Гайдар - Камов Борис Николаевич. Страница 36
И пусть будет пока так. Я знаю хорошо, что я еще выплыву наружу и что не моя вина в том, что я ухожу в резерв на несколько месяцев.
Мне много и много есть еще о чем писать, и я ни на минуту не перестаю верить «в совместный долгий и славный путь».
Я очень люблю тебя, Сергей, и Наташу - обоих одинаково, но за разное и по-разному. Тебя за то, что ты первый у меня, а главное, более близкий мне, чем кто-либо другой из литературной семьи. Наташу за то, что на нее должна быть похожа моя будущая настоящая жена. И если я долго не писал и опять долго писать не буду, то это ничего не значит.
Подвожу письмо к концу. Писал его не торопясь, спокойно заканчивая, оттачивая фразы и не растягивая - так, как когда-то учил ты.
Душно. Лоб у меня влажный и немного пыльный, и несколько капель пота падает на бумагу. На крыльце стоит мой хозяин, на сеновале которого сегодня я ночую. Из большой медной кружки он пьет холодный грушевый квас.

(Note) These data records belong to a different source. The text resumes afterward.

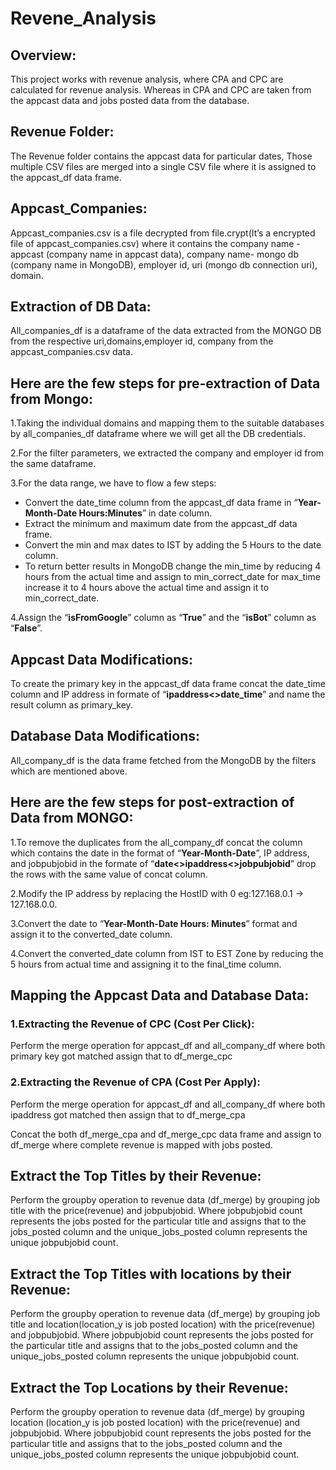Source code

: # Revene_Analysis
## Overview:
This project works with revenue analysis, where CPA and CPC are calculated for revenue analysis. Whereas in CPA and CPC are taken from the appcast data and jobs posted data from the database.

## Revenue Folder:
The Revenue folder contains the appcast data for particular dates, Those multiple CSV files are merged into a single CSV  file where it is assigned to the appcast_df data frame.

## Appcast_Companies:
Appcast_companies.csv is a file decrypted from file.crypt(It’s a encrypted file of appcast_companies.csv) where it contains the company name - appcast (company name in appcast data), company name- mongo db (company name in MongoDB), employer id, uri (mongo db connection uri), domain.

## Extraction of DB Data:
All_companies_df is a dataframe of the data extracted from the MONGO DB from the respective uri,domains,employer id, company from the appcast_companies.csv data.

## Here are the few steps for pre-extraction of Data from Mongo:
1.Taking the individual domains and mapping them to the suitable databases by all_companies_df dataframe where we will get all the DB credentials.

2.For the filter parameters, we extracted the company and employer id from the same dataframe.

3.For the data range, we have to flow a few steps:
* Convert the date_time column from the appcast_df data frame in “**Year-Month-Date Hours:Minutes**” in date column.
* Extract the minimum and maximum date from the appcast_df data frame.
* Convert the min and max dates to IST by adding the 5 Hours to the date column.
* To return better results in MongoDB change the min_time by reducing 4 hours from the actual time and assign to min_correct_date for max_time increase it to 4 hours above the actual time and assign it to min_correct_date.

4.Assign the “**isFromGoogle**” column as “**True**” and the “**isBot**” column as “**False**”.

## Appcast Data Modifications:
To create the primary key in the appcast_df data frame concat the date_time column and IP address in formate of “**ipaddress<>date_time**” and name the result column as primary_key.

## Database Data Modifications:
All_company_df is the data frame fetched from the MongoDB by the filters which are mentioned above.

## Here are the few steps for post-extraction of Data from MONGO:
1.To remove the duplicates from the all_company_df concat the column which contains the date in the format of “**Year-Month-Date**”, IP address, and jobpubjobid in the formate of “**date<>ipaddress<>jobpubjobid**” drop the rows with the same value of concat column.

2.Modify the IP address by replacing the HostID with 0 eg:127.168.0.1 → 127.168.0.0.

3.Convert the date to “**Year-Month-Date Hours: Minutes**” format and assign it to the converted_date column.

4.Convert the converted_date column from IST to EST Zone by reducing the 5 hours from actual time and assigning it to the final_time column.

## Mapping the Appcast Data and Database Data:
### 1.Extracting the Revenue of CPC (Cost Per Click):
Perform the merge operation for appcast_df and all_company_df  where both primary key got matched assign that to df_merge_cpc
### 2.Extracting the Revenue of CPA (Cost Per Apply):
Perform the merge operation for appcast_df and all_company_df  where both ipaddress got matched then assign that to df_merge_cpa

Concat the both df_merge_cpa and df_merge_cpc data frame and assign to df_merge where complete revenue is mapped with jobs posted.

## Extract the Top Titles by their Revenue:
Perform the groupby operation to revenue data (df_merge) by grouping job title with the price(revenue) and jobpubjobid. Where jobpubjobid count represents the jobs posted for the particular title and assigns that to the jobs_posted column and the unique_jobs_posted column represents the unique jobpubjobid count.

## Extract the Top Titles with locations by their Revenue:
Perform the groupby operation to revenue data (df_merge) by grouping job title and location(location_y is job posted location) with the price(revenue) and jobpubjobid. Where jobpubjobid count represents the jobs posted for the particular title and assigns that to the jobs_posted column and the unique_jobs_posted column represents the unique jobpubjobid count.

## Extract the Top Locations by their Revenue:
Perform the groupby operation to revenue data (df_merge) by grouping location (location_y is job posted location) with the price(revenue) and jobpubjobid. Where jobpubjobid count represents the jobs posted for the particular title and assigns that to the jobs_posted column and the unique_jobs_posted column represents the unique jobpubjobid count.
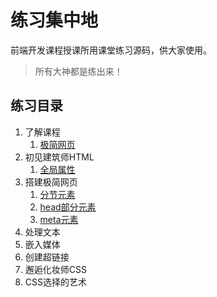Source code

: # 练习集中地
前端开发课程授课所用课堂练习源码，供大家使用。

> 所有大神都是练出来！

## 练习目录

1. 了解课程
	1. [极简网页](//zptcsoft.github.io/h/01/index.html)
2. 初见建筑师HTML
	1. [全局属性](//zptcsoft.github.io/h/02/global%20attributes.html)
3. 搭建极简网页
   1. [分节元素](//zptcsoft.github.io/h/03/blog.html)
   2. [head部分元素](//zptcsoft.github.io/h/03/test.html)
   3. [meta元素](//zptcsoft.github.io/h/03/meta.html)
4. 处理文本
5. 嵌入媒体
6. 创建超链接
7. 邂逅化妆师CSS
8. CSS选择的艺术
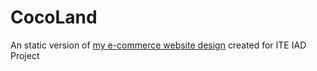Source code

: # CocoLand
 An static version of [my e-commerce website design](https://github.com/dodieboy/ITE_IAD_Project/) created for ITE IAD Project
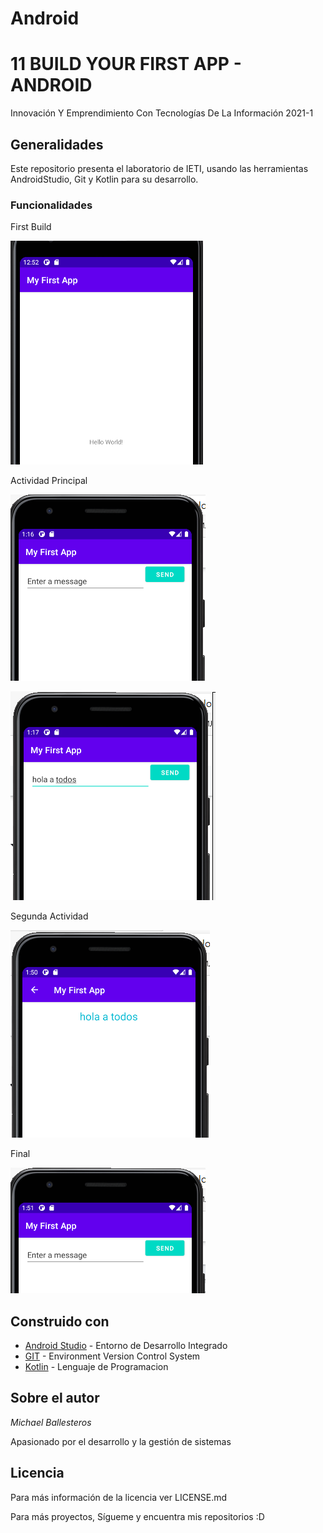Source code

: # Android

# 11 BUILD YOUR FIRST APP - ANDROID

Innovación Y Emprendimiento Con Tecnologías De La Información 2021-1

## Generalidades

Este repositorio presenta el laboratorio de IETI, usando las herramientas AndroidStudio, Git y Kotlin para su desarrollo.


### Funcionalidades

First Build

![](images/Capture1.PNG)

Actividad Principal

![](images/Capture2.PNG)

![](images/Capture3.PNG)

Segunda Actividad

![](images/Capture4.PNG)

Final

![](images/Capture5.PNG)


## Construido con

* [Android Studio](https://developer.android.com/studio) - Entorno de Desarrollo Integrado
* [GIT](https://git-scm.com/) - Environment Version Control System
* [Kotlin](https://kotlinlang.org/) - Lenguaje de Programacion

## Sobre el autor

*Michael Ballesteros*

Apasionado por el desarrollo y la gestión de sistemas

## Licencia

Para más información de la licencia ver LICENSE.md

Para más proyectos, Sígueme y encuentra mis repositorios :D

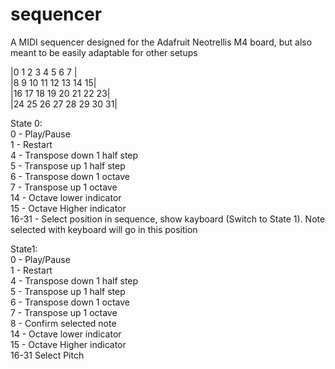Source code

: # sequencer
A MIDI sequencer designed for the Adafruit Neotrellis M4 board, but also meant to be easily adaptable for other setups

|0  1  2  3  4  5  6  7 |  
|8  9  10 11 12 13 14 15|  
|16 17 18 19 20 21 22 23|  
|24 25 26 27 28 29 30 31|  

State 0:  
0 -     Play/Pause  
1 -     Restart  
4 -     Transpose down 1 half step  
5 -     Transpose up 1 half step  
6 -     Transpose down 1 octave  
7 -     Transpose up 1 octave  
14 -    Octave lower indicator  
15 -    Octave Higher indicator  
16-31 - Select position in sequence, show kayboard (Switch to State 1). Note selected with keyboard will go in this position  

State1:  
0 -     Play/Pause  
1 -     Restart  
4 -     Transpose down 1 half step  
5 -     Transpose up 1 half step  
6 -     Transpose down 1 octave  
7 -     Transpose up 1 octave  
8 -     Confirm selected note  
14 -    Octave lower indicator  
15 -    Octave Higher indicator  
16-31   Select Pitch  
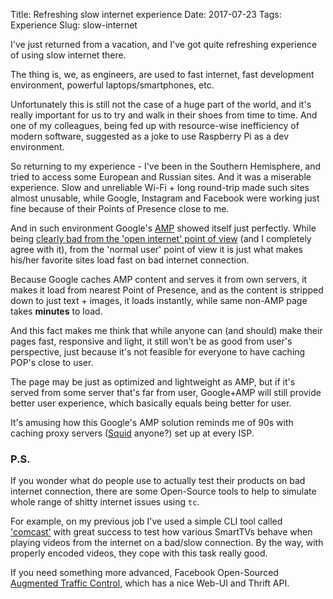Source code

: Title: Refreshing slow internet experience
Date: 2017-07-23
Tags: Experience
Slug: slow-internet

I've just returned from a vacation, and I've got quite refreshing experience
of using slow internet there.

The thing is, we, as engineers, are used to fast internet, fast development environment, powerful laptops/smartphones, etc.

Unfortunately this is still not the case of a huge part of the world,
and it's really important for us to try and walk in their shoes
from time to time. And one of my colleagues, being fed up with resource-wise inefficiency of modern software, suggested as a joke to use Raspberry Pi as a dev environment.

So returning to my experience - I've been in the Southern Hemisphere,
and tried to access some European and Russian sites. And it was a miserable experience.
Slow and unreliable Wi-Fi + long round-trip made such sites almost unusable,
while Google, Instagram and Facebook were working just fine because of their
Points of Presence close to me.

And in such environment Google's [AMP](https://www.ampproject.org/) showed itself just perfectly. While being [clearly bad from the 'open internet' point of view](https://danielmiessler.com/blog/google-amp-not-good-thing) (and I completely agree with it),
from the 'normal user' point of view it is just what makes his/her favorite sites load fast on bad internet connection.

Because Google caches AMP content and serves it from own servers,
it makes it load from nearest Point of Presence,
and as the content is stripped down to just text + images, it loads instantly, while same non-AMP page takes **minutes** to load.

And this fact makes me think that while anyone can (and should) make their
pages fast, responsive and light, it still won't be as good from user's
perspective, just because it's not feasible for everyone to have caching
POP's close to user.

The page may be just as optimized and lightweight as AMP, but if it's served
from some server that's far from user, Google+AMP will still provide better user
experience, which basically equals being better for user.

It's amusing how this Google's AMP solution reminds me of 90s
with caching proxy servers ([Squid](http://www.squid-cache.org/) anyone?) set up at every ISP.

### P.S.

If you wonder what do people use to actually test their products
on bad internet connection, there are some Open-Source tools to help to simulate whole range of shitty internet issues using `tc`.

For example, on my previous job I've used a simple CLI tool called ['comcast'](https://github.com/tylertreat/comcast) with great success
to test how various SmartTVs behave when playing videos from the internet on a bad/slow connection. By the way, with properly encoded videos, they cope with this task really good.

If you need something more advanced, Facebook Open-Sourced [Augmented Traffic Control](http://facebook.github.io/augmented-traffic-control/), which has a nice Web-UI and Thrift API.
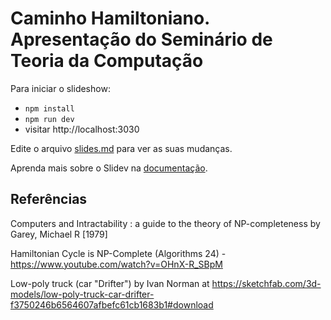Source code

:# Caminho Hamiltoniano. Apresentação do Seminário de Teoria da Computação

Para iniciar o slideshow:

- `npm install`
- `npm run dev`
- visitar http://localhost:3030

Edite o arquivo [slides.md](./slides.md) para ver as suas mudanças.

Aprenda mais sobre o Slidev na [documentação](https://sli.dev/).

## Referências

Computers and Intractability : a guide to the theory of NP-completeness by Garey, Michael R [1979]

Hamiltonian Cycle is NP-Complete (Algorithms 24) - https://www.youtube.com/watch?v=OHnX-R_SBpM

Low-poly truck (car "Drifter") by Ivan Norman at https://sketchfab.com/3d-models/low-poly-truck-car-drifter-f3750246b6564607afbefc61cb1683b1#download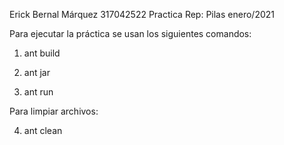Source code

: Erick Bernal Márquez		317042522
Practica Rep: Pilas		enero/2021


Para ejecutar  la práctica se usan los siguientes comandos:

1. ant build

2. ant jar

3. ant run

Para limpiar archivos:

4. ant clean

 
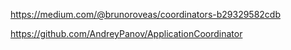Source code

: https://medium.com/@brunoroveas/coordinators-b29329582cdb

https://github.com/AndreyPanov/ApplicationCoordinator
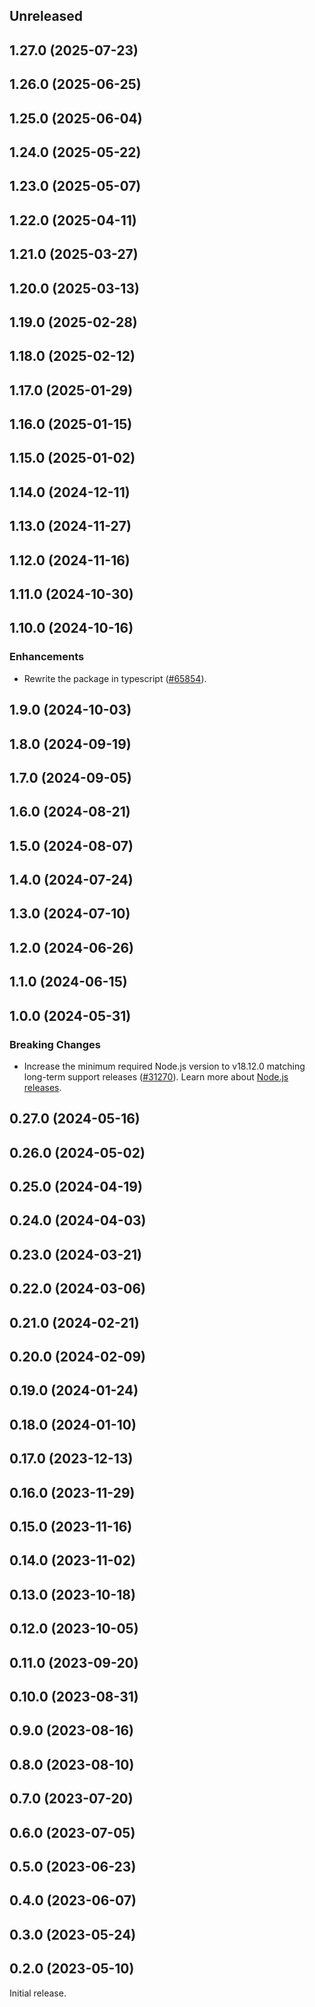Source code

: <!-- Learn how to maintain this file at https://github.com/WordPress/gutenberg/tree/HEAD/packages#maintaining-changelogs. -->

## Unreleased

## 1.27.0 (2025-07-23)

## 1.26.0 (2025-06-25)

## 1.25.0 (2025-06-04)

## 1.24.0 (2025-05-22)

## 1.23.0 (2025-05-07)

## 1.22.0 (2025-04-11)

## 1.21.0 (2025-03-27)

## 1.20.0 (2025-03-13)

## 1.19.0 (2025-02-28)

## 1.18.0 (2025-02-12)

## 1.17.0 (2025-01-29)

## 1.16.0 (2025-01-15)

## 1.15.0 (2025-01-02)

## 1.14.0 (2024-12-11)

## 1.13.0 (2024-11-27)

## 1.12.0 (2024-11-16)

## 1.11.0 (2024-10-30)

## 1.10.0 (2024-10-16)

### Enhancements

-   Rewrite the package in typescript ([#65854](https://github.com/WordPress/gutenberg/pull/65854)).

## 1.9.0 (2024-10-03)

## 1.8.0 (2024-09-19)

## 1.7.0 (2024-09-05)

## 1.6.0 (2024-08-21)

## 1.5.0 (2024-08-07)

## 1.4.0 (2024-07-24)

## 1.3.0 (2024-07-10)

## 1.2.0 (2024-06-26)

## 1.1.0 (2024-06-15)

## 1.0.0 (2024-05-31)

### Breaking Changes

-   Increase the minimum required Node.js version to v18.12.0 matching long-term support releases ([#31270](https://github.com/WordPress/gutenberg/pull/61930)). Learn more about [Node.js releases](https://nodejs.org/en/about/previous-releases).

## 0.27.0 (2024-05-16)

## 0.26.0 (2024-05-02)

## 0.25.0 (2024-04-19)

## 0.24.0 (2024-04-03)

## 0.23.0 (2024-03-21)

## 0.22.0 (2024-03-06)

## 0.21.0 (2024-02-21)

## 0.20.0 (2024-02-09)

## 0.19.0 (2024-01-24)

## 0.18.0 (2024-01-10)

## 0.17.0 (2023-12-13)

## 0.16.0 (2023-11-29)

## 0.15.0 (2023-11-16)

## 0.14.0 (2023-11-02)

## 0.13.0 (2023-10-18)

## 0.12.0 (2023-10-05)

## 0.11.0 (2023-09-20)

## 0.10.0 (2023-08-31)

## 0.9.0 (2023-08-16)

## 0.8.0 (2023-08-10)

## 0.7.0 (2023-07-20)

## 0.6.0 (2023-07-05)

## 0.5.0 (2023-06-23)

## 0.4.0 (2023-06-07)

## 0.3.0 (2023-05-24)

## 0.2.0 (2023-05-10)

Initial release.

Глотка у меня пересохла, и то удовольствие, с которым и я потяну сейчас ледянисто-сладкую жидкость, отзывающуюся немного прелостью кадочных досок, превосходит даже то, которое дает первый стакан хорошего ленинградского пива.
И кончаю.
Когда, где увидимся? Не знаю и сам. Во всяком случае, не раньше, чем я кончу свою новую повесть. Раньше увидеться со всеми и приехать в Ленинград мне было бы стыдно.
Мне вспоминается почему-то:…большое зеркало вашей столовой, и в нем высокая темная фигура в кожаной куртке, кожаных перчатках и сросшееся с английской трубкой слегка улыбающееся лицо - но… как это все далеко, далеко.
Крепко, крепко стискиваю ваши руки и желаю всего самого хорошего. Мы еще встретимся.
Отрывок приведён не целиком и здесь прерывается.